Сайлас взял ее руку и прижал к своим губам. Малейшее прикосновение к ее коже вызывало у мужчины сильнейшее возбуждение. Господи, прости его, но Сайлас уже почти забыл свою первую жену, родившую ему сына. Если бы не Джошуа, он бы, пожалуй, забыл даже, как она выглядела. Звали ее Урсулина. Довольно целомудренное имя, вполне отвечающее ее моральным устоям, особенно когда дело касалось утех плоти. Эти неприятные воспоминания не исчезли. Урсулина была дочерью плантатора. Ее мать происходила из нетитулованного мелкопоместного дворянства, а тесть, если уж начистоту, был распутным проходимцем. Сайлас понадеялся, что частица его огня проникла в кровь дочери, но горько разочаровался. Летти же, дочь священника, излишней чопорностью не страдала и с нетерпением ожидала того часа, когда сможет разделить с ним брачное ложе. Отличия своих избранниц в отношении к жизни, такие несовместимые с полученным ими воспитанием, Сайлас считал причудами природы.

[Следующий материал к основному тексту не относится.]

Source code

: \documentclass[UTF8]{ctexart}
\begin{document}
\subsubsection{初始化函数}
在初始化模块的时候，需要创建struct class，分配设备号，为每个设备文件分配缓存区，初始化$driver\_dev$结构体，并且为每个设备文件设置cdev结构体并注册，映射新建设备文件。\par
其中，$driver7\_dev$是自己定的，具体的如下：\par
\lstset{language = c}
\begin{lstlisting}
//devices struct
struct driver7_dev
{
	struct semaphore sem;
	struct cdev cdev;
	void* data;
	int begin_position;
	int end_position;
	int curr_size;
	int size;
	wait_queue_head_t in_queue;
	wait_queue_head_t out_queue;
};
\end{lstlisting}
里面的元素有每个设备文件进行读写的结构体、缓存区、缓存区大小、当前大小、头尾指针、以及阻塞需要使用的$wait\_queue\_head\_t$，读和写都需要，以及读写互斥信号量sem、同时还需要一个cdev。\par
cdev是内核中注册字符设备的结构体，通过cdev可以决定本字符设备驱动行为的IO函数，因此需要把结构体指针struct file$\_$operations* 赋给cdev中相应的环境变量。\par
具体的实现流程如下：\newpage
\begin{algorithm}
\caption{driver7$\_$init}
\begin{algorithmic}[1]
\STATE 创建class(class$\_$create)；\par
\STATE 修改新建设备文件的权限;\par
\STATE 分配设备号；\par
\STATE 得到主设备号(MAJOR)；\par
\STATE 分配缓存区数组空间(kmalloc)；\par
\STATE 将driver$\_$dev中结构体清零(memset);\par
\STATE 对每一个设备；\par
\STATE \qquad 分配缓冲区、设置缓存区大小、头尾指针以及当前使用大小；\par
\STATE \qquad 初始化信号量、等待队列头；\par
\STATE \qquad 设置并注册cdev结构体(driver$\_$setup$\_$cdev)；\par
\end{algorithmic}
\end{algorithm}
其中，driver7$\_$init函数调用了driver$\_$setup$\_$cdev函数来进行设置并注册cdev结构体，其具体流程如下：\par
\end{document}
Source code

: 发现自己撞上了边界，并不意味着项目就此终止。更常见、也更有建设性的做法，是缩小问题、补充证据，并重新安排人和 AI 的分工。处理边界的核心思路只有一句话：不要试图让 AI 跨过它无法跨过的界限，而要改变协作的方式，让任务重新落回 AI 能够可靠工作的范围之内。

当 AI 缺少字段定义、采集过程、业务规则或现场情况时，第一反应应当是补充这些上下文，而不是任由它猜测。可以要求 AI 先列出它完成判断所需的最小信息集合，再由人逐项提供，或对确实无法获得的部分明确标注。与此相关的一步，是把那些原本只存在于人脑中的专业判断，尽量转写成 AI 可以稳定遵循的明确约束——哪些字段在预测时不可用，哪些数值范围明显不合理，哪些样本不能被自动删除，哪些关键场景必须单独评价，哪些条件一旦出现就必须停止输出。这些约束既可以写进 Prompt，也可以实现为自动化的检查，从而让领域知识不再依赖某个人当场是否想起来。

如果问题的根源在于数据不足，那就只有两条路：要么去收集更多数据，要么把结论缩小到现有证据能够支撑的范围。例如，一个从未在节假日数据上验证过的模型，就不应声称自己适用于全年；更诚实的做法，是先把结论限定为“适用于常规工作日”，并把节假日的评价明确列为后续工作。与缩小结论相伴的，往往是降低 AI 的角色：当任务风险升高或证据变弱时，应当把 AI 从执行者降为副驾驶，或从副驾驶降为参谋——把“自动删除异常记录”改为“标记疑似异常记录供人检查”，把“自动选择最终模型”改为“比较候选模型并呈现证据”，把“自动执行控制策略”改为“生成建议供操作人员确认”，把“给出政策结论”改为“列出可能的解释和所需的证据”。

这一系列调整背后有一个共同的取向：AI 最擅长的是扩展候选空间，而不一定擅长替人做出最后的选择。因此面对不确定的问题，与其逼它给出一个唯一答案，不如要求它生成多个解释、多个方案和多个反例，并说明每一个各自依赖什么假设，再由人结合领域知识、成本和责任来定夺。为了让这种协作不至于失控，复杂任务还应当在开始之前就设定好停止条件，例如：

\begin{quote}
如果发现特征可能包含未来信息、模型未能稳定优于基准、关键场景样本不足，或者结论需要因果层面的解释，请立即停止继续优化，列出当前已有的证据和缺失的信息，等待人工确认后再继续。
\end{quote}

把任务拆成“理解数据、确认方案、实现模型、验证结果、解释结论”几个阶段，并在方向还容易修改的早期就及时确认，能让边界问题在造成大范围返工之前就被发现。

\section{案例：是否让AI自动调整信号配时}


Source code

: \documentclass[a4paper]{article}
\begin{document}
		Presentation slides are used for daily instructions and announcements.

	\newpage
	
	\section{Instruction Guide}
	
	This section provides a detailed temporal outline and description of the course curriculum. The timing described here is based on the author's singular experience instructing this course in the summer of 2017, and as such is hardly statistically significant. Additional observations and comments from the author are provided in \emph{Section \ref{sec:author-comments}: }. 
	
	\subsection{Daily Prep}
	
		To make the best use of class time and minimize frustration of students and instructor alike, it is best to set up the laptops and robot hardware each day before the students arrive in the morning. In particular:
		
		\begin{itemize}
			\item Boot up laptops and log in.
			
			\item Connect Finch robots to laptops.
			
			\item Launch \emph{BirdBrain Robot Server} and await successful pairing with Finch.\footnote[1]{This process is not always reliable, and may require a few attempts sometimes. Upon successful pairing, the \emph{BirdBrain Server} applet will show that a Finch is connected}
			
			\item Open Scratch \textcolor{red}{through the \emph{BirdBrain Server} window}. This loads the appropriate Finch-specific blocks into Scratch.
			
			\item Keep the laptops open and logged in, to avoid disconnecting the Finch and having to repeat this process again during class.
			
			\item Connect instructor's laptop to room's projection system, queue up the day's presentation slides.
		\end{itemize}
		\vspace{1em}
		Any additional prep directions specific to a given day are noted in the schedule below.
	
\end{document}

Он решился рассказать Летти правду, хотя его невеста была пресвитерианского вероисповедания, шотландкой до мозга костей и вследствие этого должна была испытывать отвращение к тем, кто живет в долг. Невеста знала, что ему пришлось одолжить деньги на обустройство в Техасе у Карсона Виндхема, но она, как и Сайлас, считала, что тяжелым трудом они смогут за несколько лет разделаться с долгами.
— Мы не сможем сидеть на веранде, как другие плантаторы, и ничего не делать, — сказала она. — Нам придется наравне с другими работать в поле. И только когда долг будет выплачен, настанет время поиграть в хозяина и хозяйку плантации.
— Мой отец перевернулся бы в гробу, узнай он, что нам придется работать вместе с черными, — рассмеявшись, заметил Сайлас.
Он любил Летти за смелость и готовность отправиться вместе с ним в неизвестность, к неведомым опасностям и лишениям. Ничто, кроме любви и веры в него, не сможет послужить ей защитой.
— Бог с ним. Мы едем в Техас. Там все будет по-другому.